Ceux qui s’attendraient à lire une biographie traditionnelle de Winston Churchill en ouvrant La splendeur et l’infamie seront déçus. Au lieu de nous faire le portrait de pied en cap du grand leader anglais, de sa naissance jusqu’à sa disparition, comme des dizaines d’autres l’ont fait avant lui, dans La splendeur et l’infamie, Erik Larson se concentre sur sa première année comme premier ministre, soit la période qui va du 10 mai 1940 au 11 mai 1941.
Pourquoi cette période ? Parce que c’est pendant cette période, nous dit Larson, que s’est cristallisée l’image que l’histoire a retenue de lui : celle du bulldog pugnace à l’éternel cigare, du grand orateur aux discours galvanisants, de l’infatigable résistant aux pilonnages hitlériens. C’est en effet la période où l’Angleterre a connu les terribles attaques aériennes qui ont laissé dans leur sillage 44 652 morts parmi les civils et 52 370 blessés, sans compter des centaines de milliers de sans-abri.
Sans faire l’économie des faits marquants de cette période, Larson propose ici « un récit […] intimiste qui explore la façon dont Churchill et son premier cercle s’y sont pris pour survivre au quotidien : les moments sombres et légers, les imbroglios sentimentaux et leurs détours, les chagrins et les rires, et les petits épisodes qui révèlent comment la vie a été réellement vécue sous la tempête d’acier hitlérienne ». Ce qui intéresse Larson, on le voit, ce sont moins les évènements – qui ne sont pas escamotés, redisons-le – que la manière dont ceux-ci ont été vécus par Churchill lui-même, sa famille et sa garde rapprochée.
Nous sommes ici dans une chronique de l’intime plus que dans une saga historique. En puisant, entre autres, dans les journaux intimes, dans les correspondances, dans les milliers de notes de service et les rapports de renseignements internes qui prenaient chaque semaine le pouls de l’opinion publique anglaise, et jusque dans les inventaires alimentaires de la résidence du premier ministre, il en arrive à reconstituer presque au jour le jour, parfois même heure par heure, la vie de la famille Churchill et de ses plus proches collaborateurs.
L’auteur donne tant de détails sur leur quotidien et leur état d’esprit au moment où se déroulait autour d’eux une grande tragédie nationale – tout en nous rapportant, en parallèle, ce qui se passait dans la tête de Goebbels, Goering ou Hitler en même temps – que le lecteur, haletant, a l’impression d’être sur place et de vivre les évènements avec eux.
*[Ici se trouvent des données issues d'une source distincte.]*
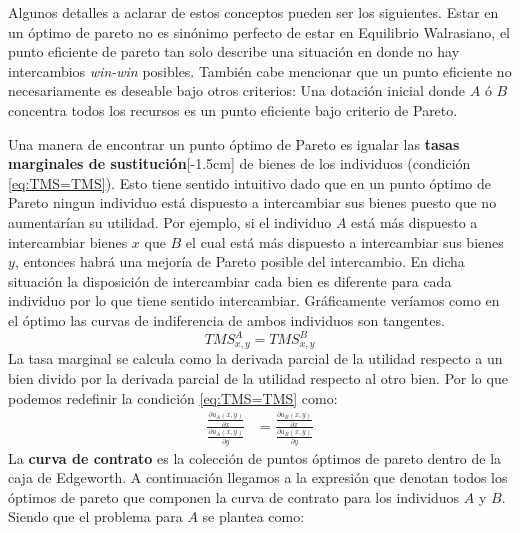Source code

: Algunos detalles a aclarar de estos conceptos pueden ser los siguientes.
Estar en un óptimo de pareto no es sinónimo perfecto de estar en Equilibrio Walrasiano, el punto eficiente de pareto tan solo describe una situación en donde no hay intercambios \textit{win-win} posibles. También cabe mencionar que un punto eficiente no necesariamente es deseable bajo otros criterios: Una dotación inicial donde $A$ ó $B$ concentra todos los recursos es un punto eficiente bajo criterio de Pareto.

Una manera de encontrar un punto óptimo de Pareto es igualar las \textbf{tasas marginales de sustitución}[-1.5cm] de bienes de los individuos (condición \ref{eq:TMS=TMS}). Esto tiene sentido intuitivo dado que en un punto óptimo de Pareto ningun individuo está dispuesto a intercambiar sus bienes puesto que no aumentarían su utilidad. Por ejemplo, si el individuo $A$ está más dispuesto a intercambiar bienes $x$ que $B$ el cual está más dispuesto a intercambiar sus bienes $y$, entonces habrá una mejoría de Pareto posible del intercambio. En dicha situación la disposición de intercambiar cada bien es diferente para cada individuo por lo que tiene sentido intercambiar. Gráficamente veríamos como en el óptimo las curvas de indiferencia de ambos individuos son tangentes.
\begin{equation}
    TMS_{x,y}^A = TMS_{x,y}^B \label{eq:TMS=TMS}
\end{equation}
La tasa marginal se calcula como la derivada parcial de la utilidad respecto a un bien divido por la derivada parcial de la utilidad respecto al otro bien. Por lo que podemos redefinir la condición \ref{eq:TMS=TMS} como: 
\begin{align*}
    \frac{    \frac{\partial u_A(x,y)}{\partial x}       }{      \frac{\partial u_A(x,y)}{\partial y}     } & =  \frac{    \frac{\partial u_B(x,y)}{\partial x}       }{      \frac{\partial u_B(x,y)}{\partial y}     } 
\end{align*}
La \textbf{curva de contrato} es la colección de puntos óptimos de pareto dentro de la caja de Edgeworth. A continuación llegamos a la expresión que denotan todos los óptimos de pareto que componen la curva de contrato para los individuos $A$ y $B$. Siendo que el problema para $A$ se plantea como:
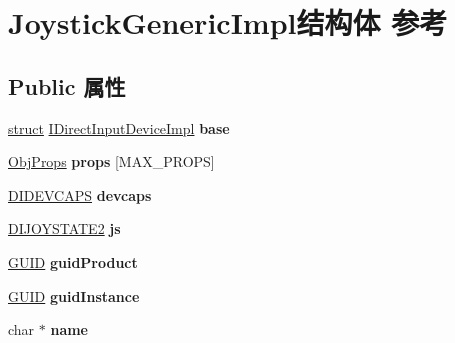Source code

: \hypertarget{struct_joystick_generic_impl}{}\section{Joystick\+Generic\+Impl结构体 参考}
\label{struct_joystick_generic_impl}
\subsection*{Public 属性}
\begin{DoxyCompactItemize}
\item 
\mbox{\label{struct_joystick_generic_impl_a459b75b7ef6f4b6b266dfd2e19b19d2c}} 
\hyperlink{interfacestruct}{struct} \hyperlink{struct_i_direct_input_device_impl}{I\+Direct\+Input\+Device\+Impl} {\bfseries base}
\item 
\mbox{\label{struct_joystick_generic_impl_acd33e5481212f31b24c19337aa381942}} 
\hyperlink{struct_obj_props}{Obj\+Props} {\bfseries props} \mbox{[}M\+A\+X\+\_\+\+P\+R\+O\+PS\mbox{]}
\item 
\mbox{\label{struct_joystick_generic_impl_a67f3338eea734030729b46482a6a1353}} 
\hyperlink{struct_d_i_d_e_v_c_a_p_s}{D\+I\+D\+E\+V\+C\+A\+PS} {\bfseries devcaps}
\item 
\mbox{\label{struct_joystick_generic_impl_ade3e339688113d26008571932fe9434d}} 
\hyperlink{struct_d_i_j_o_y_s_t_a_t_e2}{D\+I\+J\+O\+Y\+S\+T\+A\+T\+E2} {\bfseries js}
\item 
\mbox{\label{struct_joystick_generic_impl_a68789ccd99db3b41dc126df4d7b84f93}} 
\hyperlink{interface_g_u_i_d}{G\+U\+ID} {\bfseries guid\+Product}
\item 
\mbox{\label{struct_joystick_generic_impl_af529982c0096274b667053800afc7c95}} 
\hyperlink{interface_g_u_i_d}{G\+U\+ID} {\bfseries guid\+Instance}
\item 
\mbox{\label{struct_joystick_generic_impl_a154af9a09db641eb6b29c9b76d65c130}} 
char $\ast$ {\bfseries name}
\item 

\end{DoxyCompactItemize}
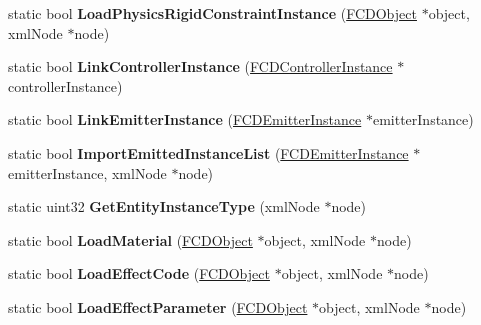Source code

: \begin{DoxyCompactItemize}
\item 
\hypertarget{classFArchiveXML_a23d938ee0bf9e6a2b017646b639fee68}{
static bool {\bfseries LoadPhysicsRigidConstraintInstance} (\hyperlink{classFCDObject}{FCDObject} $\ast$object, xmlNode $\ast$node)}
\label{classFArchiveXML_a23d938ee0bf9e6a2b017646b639fee68}

\item 
\hypertarget{classFArchiveXML_aa02dcab5cfd175401750a05d992e1d2b}{
static bool {\bfseries LinkControllerInstance} (\hyperlink{classFCDControllerInstance}{FCDControllerInstance} $\ast$controllerInstance)}
\label{classFArchiveXML_aa02dcab5cfd175401750a05d992e1d2b}

\item 
\hypertarget{classFArchiveXML_a1c77296a350a216bafcd5275447d58fd}{
static bool {\bfseries LinkEmitterInstance} (\hyperlink{classFCDEmitterInstance}{FCDEmitterInstance} $\ast$emitterInstance)}
\label{classFArchiveXML_a1c77296a350a216bafcd5275447d58fd}

\item 
\hypertarget{classFArchiveXML_aa8f1c68e99ccbe83af81a014d7b81fb3}{
static bool {\bfseries ImportEmittedInstanceList} (\hyperlink{classFCDEmitterInstance}{FCDEmitterInstance} $\ast$emitterInstance, xmlNode $\ast$node)}
\label{classFArchiveXML_aa8f1c68e99ccbe83af81a014d7b81fb3}

\item 
\hypertarget{classFArchiveXML_a55429934b31d562678dbe3b6750785b7}{
static uint32 {\bfseries GetEntityInstanceType} (xmlNode $\ast$node)}
\label{classFArchiveXML_a55429934b31d562678dbe3b6750785b7}

\item 
\hypertarget{classFArchiveXML_a78515848c51397e3eb41b95a97eea267}{
static bool {\bfseries LoadMaterial} (\hyperlink{classFCDObject}{FCDObject} $\ast$object, xmlNode $\ast$node)}
\label{classFArchiveXML_a78515848c51397e3eb41b95a97eea267}

\item 
\hypertarget{classFArchiveXML_a24d260139664a8ebfd6c03867ac8fef1}{
static bool {\bfseries LoadEffectCode} (\hyperlink{classFCDObject}{FCDObject} $\ast$object, xmlNode $\ast$node)}
\label{classFArchiveXML_a24d260139664a8ebfd6c03867ac8fef1}

\item 
\hypertarget{classFArchiveXML_a6efa928ba5a0471fc33f9b7623ace940}{
static bool {\bfseries LoadEffectParameter} (\hyperlink{classFCDObject}{FCDObject} $\ast$object, xmlNode $\ast$node)}
\label{classFArchiveXML_a6efa928ba5a0471fc33f9b7623ace940}


\end{DoxyCompactItemize}
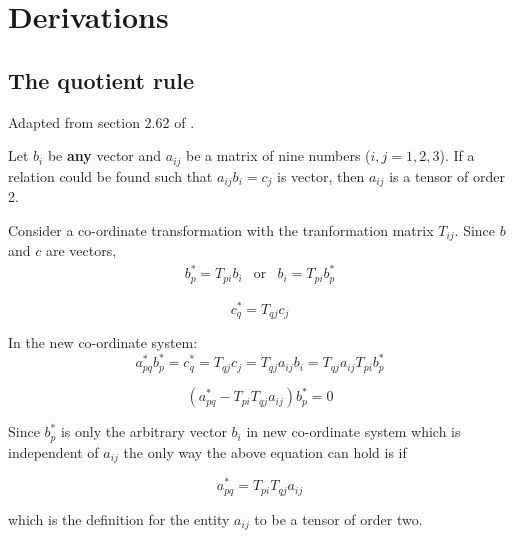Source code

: \appendix

\chapter{Derivations}


\section{The quotient rule}
\label{quotientrule}

Adapted from section 2.62 of \cite{aris}.

Let $b_{i}$ be {\bf any} vector and $a_{ij}$ be a matrix of nine numbers ($i,j = 1,2,3$). If a relation could be found such that $ a_{ij} b_i = c_j $ is vector, then $a_{ij}$ is a tensor of order 2.

Consider a co-ordinate transformation with the tranformation matrix $T_{ij}$. Since $b$ and $c$ are vectors,
\begin{equation}
\begin{array}{ccc}
b_p^* = T_{pi} b_i & \mathrm{or} & b_i = T_{pi} b_p^* 
\end{array}
\end{equation}


$$ c_q^* = T_{qj} c_j $$

In the new co-ordinate system:
$$ a_{pq}^* b_p^* = c_q^* = T_{qj} c_j = T_{qj} a_{ij} b_i = T_{qj} a_{ij} T_{pi} b_p^* $$

$$ ( a_{pq}^* - T_{pi} T_{qj} a_{ij} ) b_p^* = 0 $$

Since $b_p^*$ is only the arbitrary vector $b_i$ in new co-ordinate system which is independent of $a_{ij}$ the only way the above equation can hold is if  

$$ a_{pq}^* = T_{pi} T_{qj} a_{ij}  $$

which is the definition for the entity $a_{ij}$ to be a tensor of order two.



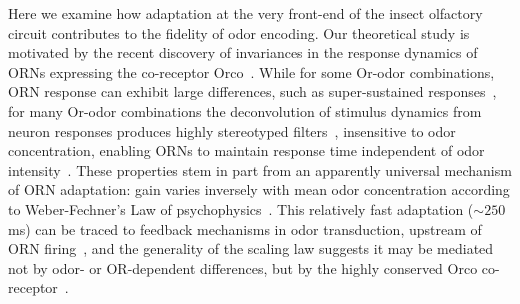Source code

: \documentclass[9pt,twocolumn,twoside,lineno]{pnas-new}
\begin{document}
Here we examine how adaptation at the very front-end of the insect olfactory circuit contributes to the fidelity of odor encoding. Our theoretical study is motivated by the recent discovery of invariances in the response dynamics of ORNs expressing the co-receptor Orco~\cite{Orco, srinivas_elife, cafaro_WL, cao_WL}. While for some Or-odor combinations, ORN response can exhibit large differences, such as super-sustained responses~\cite{montague2011similar}, for many Or-odor combinations the deconvolution of stimulus dynamics from neuron responses produces highly stereotyped filters~\cite{martelli}, insensitive to odor concentration, enabling ORNs to maintain response time independent of odor intensity~\cite{martelli, srinivas_elife, si2017invariances}. %
These properties stem in part from an apparently universal mechanism of ORN adaptation: gain varies inversely with mean odor concentration according to Weber-Fechner's Law of psychophysics~\cite{weber1996eh,fechner2012elemente,srinivas_elife,cafaro_WL,cao_WL}. This relatively fast adaptation ($\sim 250$ ms) can be traced to feedback mechanisms in odor transduction, upstream of ORN firing~\cite{nagel_wilson_biophysical,cao_WL,cafaro_WL,srinivas_elife}, and the generality of the scaling law suggests it may be mediated not by odor- or OR-dependent differences, but by the highly conserved Orco co-receptor~\cite{Orco,getahun2013insect,getahun2016intracellular,orco_structure}. %
\end{document}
Un tour de force en soi, sachant que l’on connaît tous l’issue de l’histoire.
C’est là que réside l’immense talent d’Erik Larson : celui de réactualiser le passé en le restituant dans son chaos originel. Journaliste et historien de formation, il marie l’habileté de la plume du journaliste-témoin, qui sait tenir son lecteur en haleine jusqu’au bout, et la minutie de l’historien dans la collecte des faits. À cet égard, le chapitre qui raconte le bombardement du Café de Paris, une boite de nuit que fréquentait la jeunesse dorée londonienne à l’époque, constitue à lui seul une pièce d’anthologie. En lisant La splendeur et l’infamie, en plus d’une multitude de traits de caractère moins connus de Churchill, le lecteur découvrira également un écrivain qui sait raconter l’histoire comme aucun autre.